Except with respect to the Limits of Insurance, and any rights or duties specifically assigned this Coverage Part to the first Named Insured, this insurance applies:

1. As if each named insured were the only Named Insured; and

2. Separately to each insured against whom claim is made or “suit” is brought.

This provision is designed to “create separate insurable interests in each individual insured under a policy, such that the conduct of one insured will not necessarily exclude coverage for all other insured.”  Evanson Ins. Co. v. Design Build Interamerican, Inc., 569 Fed.Appx. 739 (11th Cir. 2014).  This provision also allows one insured under the policy (e.g., additional insured) to sue another (e.g., named insured) without violating potential coverage because there are separate insurable interests.   This is a valuable provision in CGL policies.

The case of Taylor v. Admiral Ins. Co., 187 So.3d 258 (Fla. 3d DCA 2016) exemplifies the application of the Separation of Insureds provision, particularly when there is an additional insured.  In this case, a person attended an event at a location owned by Miami-Dade County that was hosted by her employer.  As she was leaving the event, she slipped and injured herself.   Her employer had a CGL policy that had a blanket additional insured endorsement that made the County an additional insured.  The employee, through a Coblentz agreement entered into with the County (since the CGL carrier refused to tender a defense to the County) sued her employer’s CGL policy for coverage as an assignee of the County.   The CGL carrier argued that the employer’s liability exclusion precluded CGL coverage.  The employer’s liability exclusion, in a nutshell, precludes coverage for bodily injury claims from the insured’s employees, subcontractors, etc.  This exclusion can be modified by endorsement that expands the scope so keep an eye out on this endorsement.

The Third District Court of Appeal held that the Separation of Insureds provision precluded the application of the employer’s liability exclusion as to the additional insured.
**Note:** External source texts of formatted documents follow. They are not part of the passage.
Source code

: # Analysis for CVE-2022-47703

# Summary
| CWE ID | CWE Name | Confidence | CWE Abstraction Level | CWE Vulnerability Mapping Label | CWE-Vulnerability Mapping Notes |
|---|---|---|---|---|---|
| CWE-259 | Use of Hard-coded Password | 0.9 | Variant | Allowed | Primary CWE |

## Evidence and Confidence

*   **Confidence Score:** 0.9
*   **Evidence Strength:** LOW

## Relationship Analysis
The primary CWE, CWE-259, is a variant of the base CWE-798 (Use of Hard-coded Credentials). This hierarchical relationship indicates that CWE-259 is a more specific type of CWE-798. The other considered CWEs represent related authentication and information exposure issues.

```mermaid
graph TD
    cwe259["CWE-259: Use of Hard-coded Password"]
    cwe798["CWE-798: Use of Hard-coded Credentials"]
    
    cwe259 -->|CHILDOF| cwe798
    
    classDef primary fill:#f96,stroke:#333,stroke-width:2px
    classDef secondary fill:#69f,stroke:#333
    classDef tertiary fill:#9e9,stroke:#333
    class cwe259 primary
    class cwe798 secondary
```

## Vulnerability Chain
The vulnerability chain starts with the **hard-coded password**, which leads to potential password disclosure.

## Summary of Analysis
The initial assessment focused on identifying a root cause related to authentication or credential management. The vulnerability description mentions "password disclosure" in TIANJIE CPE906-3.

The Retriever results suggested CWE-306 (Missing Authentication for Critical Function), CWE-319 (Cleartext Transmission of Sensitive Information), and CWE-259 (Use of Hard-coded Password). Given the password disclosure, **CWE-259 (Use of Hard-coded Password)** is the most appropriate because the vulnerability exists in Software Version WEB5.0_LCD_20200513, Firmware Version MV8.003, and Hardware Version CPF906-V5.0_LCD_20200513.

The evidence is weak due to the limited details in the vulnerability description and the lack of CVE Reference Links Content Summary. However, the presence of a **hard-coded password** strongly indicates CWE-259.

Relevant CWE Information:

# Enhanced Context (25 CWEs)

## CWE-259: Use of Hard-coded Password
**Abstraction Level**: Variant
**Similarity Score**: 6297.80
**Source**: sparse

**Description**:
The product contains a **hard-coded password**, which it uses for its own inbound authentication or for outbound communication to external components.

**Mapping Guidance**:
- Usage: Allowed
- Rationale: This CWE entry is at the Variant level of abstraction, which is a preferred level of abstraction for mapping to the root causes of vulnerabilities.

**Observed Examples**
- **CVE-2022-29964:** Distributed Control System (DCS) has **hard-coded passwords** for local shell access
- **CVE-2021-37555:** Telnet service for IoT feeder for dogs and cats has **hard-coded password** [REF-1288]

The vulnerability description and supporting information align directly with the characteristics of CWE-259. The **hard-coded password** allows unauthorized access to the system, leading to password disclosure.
The Separation of Insureds provision allowed coverage for the employee’s claim against the County (an additional insured) since the County had a separate insurable interest under the policy.  Since the County was not the employee’s employer, and under the Separation of Insureds provision the County was separately insured under the policy, the employer’s liability exclusion did not apply to the County as an additional insured.

Notably, other cases around the country, that have modified the employer’s liability exclusion through endorsement, have come up with a different conclusion.